Ces prises de positions ne plaisent pas à la gauche social-démocrate mais le nouveau candidat à la chancellerie n’en a cure. Il compte sur la volonté partagée par tous les membres du SPD de revenir au pouvoir, plutôt à la tête d’une coalition avec les Verts, comme de 1998 à 2005, que comme junior partner dans une grande coalition dirigée par Angela Merkel.

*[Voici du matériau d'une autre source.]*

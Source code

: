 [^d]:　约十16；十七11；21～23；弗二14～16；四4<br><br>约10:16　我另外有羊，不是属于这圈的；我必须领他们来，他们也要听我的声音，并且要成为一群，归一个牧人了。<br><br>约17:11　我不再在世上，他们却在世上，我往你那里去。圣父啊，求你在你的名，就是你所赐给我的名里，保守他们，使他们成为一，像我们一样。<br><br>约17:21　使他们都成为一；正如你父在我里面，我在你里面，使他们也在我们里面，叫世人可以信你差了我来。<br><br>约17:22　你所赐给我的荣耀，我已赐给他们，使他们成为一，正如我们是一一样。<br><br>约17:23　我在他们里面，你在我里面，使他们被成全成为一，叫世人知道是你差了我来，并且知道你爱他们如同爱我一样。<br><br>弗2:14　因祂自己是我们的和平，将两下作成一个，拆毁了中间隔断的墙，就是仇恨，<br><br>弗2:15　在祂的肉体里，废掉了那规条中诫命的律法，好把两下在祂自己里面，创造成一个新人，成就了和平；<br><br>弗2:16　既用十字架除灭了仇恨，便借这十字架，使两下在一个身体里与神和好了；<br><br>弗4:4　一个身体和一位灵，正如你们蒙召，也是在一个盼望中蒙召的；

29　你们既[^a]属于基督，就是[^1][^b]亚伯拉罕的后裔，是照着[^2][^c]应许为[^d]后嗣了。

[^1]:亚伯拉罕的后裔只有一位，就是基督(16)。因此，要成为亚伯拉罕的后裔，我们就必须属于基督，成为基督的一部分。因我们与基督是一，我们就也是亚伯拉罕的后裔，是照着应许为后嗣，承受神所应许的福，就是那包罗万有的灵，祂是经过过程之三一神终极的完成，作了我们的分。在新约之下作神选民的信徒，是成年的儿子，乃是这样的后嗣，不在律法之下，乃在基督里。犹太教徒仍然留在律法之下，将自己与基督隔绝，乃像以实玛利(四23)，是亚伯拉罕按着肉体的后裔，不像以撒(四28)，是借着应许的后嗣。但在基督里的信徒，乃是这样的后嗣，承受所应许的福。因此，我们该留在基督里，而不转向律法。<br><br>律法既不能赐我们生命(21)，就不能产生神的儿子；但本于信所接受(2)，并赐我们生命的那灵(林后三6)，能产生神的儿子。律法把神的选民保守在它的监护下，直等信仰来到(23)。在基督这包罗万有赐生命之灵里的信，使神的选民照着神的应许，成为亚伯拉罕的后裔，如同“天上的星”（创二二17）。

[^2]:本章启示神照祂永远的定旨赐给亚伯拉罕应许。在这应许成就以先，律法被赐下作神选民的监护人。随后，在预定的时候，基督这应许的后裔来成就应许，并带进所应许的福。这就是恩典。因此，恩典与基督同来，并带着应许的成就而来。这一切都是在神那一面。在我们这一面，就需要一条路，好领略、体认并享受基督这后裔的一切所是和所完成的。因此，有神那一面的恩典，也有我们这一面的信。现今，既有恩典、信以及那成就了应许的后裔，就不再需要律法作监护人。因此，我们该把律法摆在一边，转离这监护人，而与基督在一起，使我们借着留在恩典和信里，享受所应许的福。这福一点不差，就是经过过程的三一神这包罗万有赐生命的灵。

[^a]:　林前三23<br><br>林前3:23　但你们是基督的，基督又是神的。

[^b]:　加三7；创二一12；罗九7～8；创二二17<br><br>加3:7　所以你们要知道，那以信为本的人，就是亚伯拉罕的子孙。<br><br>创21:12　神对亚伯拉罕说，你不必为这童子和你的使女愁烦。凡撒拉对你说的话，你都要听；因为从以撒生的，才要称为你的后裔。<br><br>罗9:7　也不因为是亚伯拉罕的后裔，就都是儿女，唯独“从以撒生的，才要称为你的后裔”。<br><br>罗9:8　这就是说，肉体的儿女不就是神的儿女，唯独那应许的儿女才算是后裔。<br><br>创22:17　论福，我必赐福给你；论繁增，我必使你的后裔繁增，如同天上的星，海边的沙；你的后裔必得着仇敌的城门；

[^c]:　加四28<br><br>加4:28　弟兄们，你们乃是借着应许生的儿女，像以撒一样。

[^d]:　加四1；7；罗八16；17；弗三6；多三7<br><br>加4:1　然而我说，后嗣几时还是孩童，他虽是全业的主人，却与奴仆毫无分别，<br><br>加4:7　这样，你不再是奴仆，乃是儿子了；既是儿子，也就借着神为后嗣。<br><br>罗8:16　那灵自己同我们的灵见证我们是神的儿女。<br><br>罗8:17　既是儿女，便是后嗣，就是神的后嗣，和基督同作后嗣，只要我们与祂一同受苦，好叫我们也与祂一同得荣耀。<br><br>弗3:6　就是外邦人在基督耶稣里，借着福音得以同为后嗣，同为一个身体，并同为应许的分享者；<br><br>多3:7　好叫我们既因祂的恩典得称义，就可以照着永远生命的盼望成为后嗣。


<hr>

Pour le moment, les sociaux-démocrates et les Verts sont à la traine. Mais les premiers devraient marquer des points dans les prochaines semaines après avoir nommé un candidat à la chancellerie capable de rivaliser, intellectuellement, avec l’actuelle titulaire du poste. Jusqu’à maintenant, le SPD souffrait de ne pas avoir de chef de file, ou plus exactement d’en avoir trois : le président du Parti, Sigmar Gabriel, le chef du groupe parlementaire au Bundestag et ancien ministre des affaires étrangères Frank Walter Steinmeier, et Peer Steinbrück. Cette « troïka » avait décidé de se laisser jusqu’en novembre pour choisir l’un des siens. Mais le temps pressait si le SPD ne voulait pas continuer à apparaitre comme un bateau sans pilote. Sigmar Gabriel s’est désisté à cause des mauvais sondages d’opinion, Frank Walter Steinmeier essentiellement pour des raisons personnelles.

Peer Steinbrück est un disciple d’Helmut Schmidt. L’ancien chancelier, qui, à 93 ans passés apparait de plus en plus comme la conscience de la nation allemande, l’a adoubé depuis longtemps. A l’instar de son mentor dont il a été l’assistant au gouvernement, Peer Steinbrück est un pragmatique à l’esprit vif et caustique, passionné par les choses de l’économie. Comme lui, il n’a pas un respect démesuré pour le programme de son propre parti dont il désapprouve la politique sociale trop fondée sur l’action de l’Etat. Sur l’euro et l’Europe, il est proche des thèses d’Angela Merkel avec qui il a traversé la crise de 2008, en tant que grand argentier de la grande coalition. S’il arrivait au pouvoir, il ne romprait pas radicalement avec la politique de la chancelière qui est d’ailleurs approuvée par plus de 70% des Allemands. Il a toutefois préconisé récemment un contrôle renforcé des banques, ce qui a plus à la gauche du SPD.

Ancien ministre-président de Rhénanie-Westphalie, le Land le plus peuplé d’Allemagne, bastion de la social-démocratie, Peer Steinbrück est dans la situation actuelle le meilleur espoir de son parti. Mais pour devenir le premier à Berlin, il doit résoudre la quadrature du cercle : faire au moins égal avec une chancelière très populaire, entrainer derrière lui l’ensemble de son parti, attirer les électeurs du centre sans faire fuir ceux de gauche, et laisser entendre aux libéraux qu’ils pourraient avoir une place dans un vaste coalition. C’est l’équation obligée d’une démocratie parlementaire.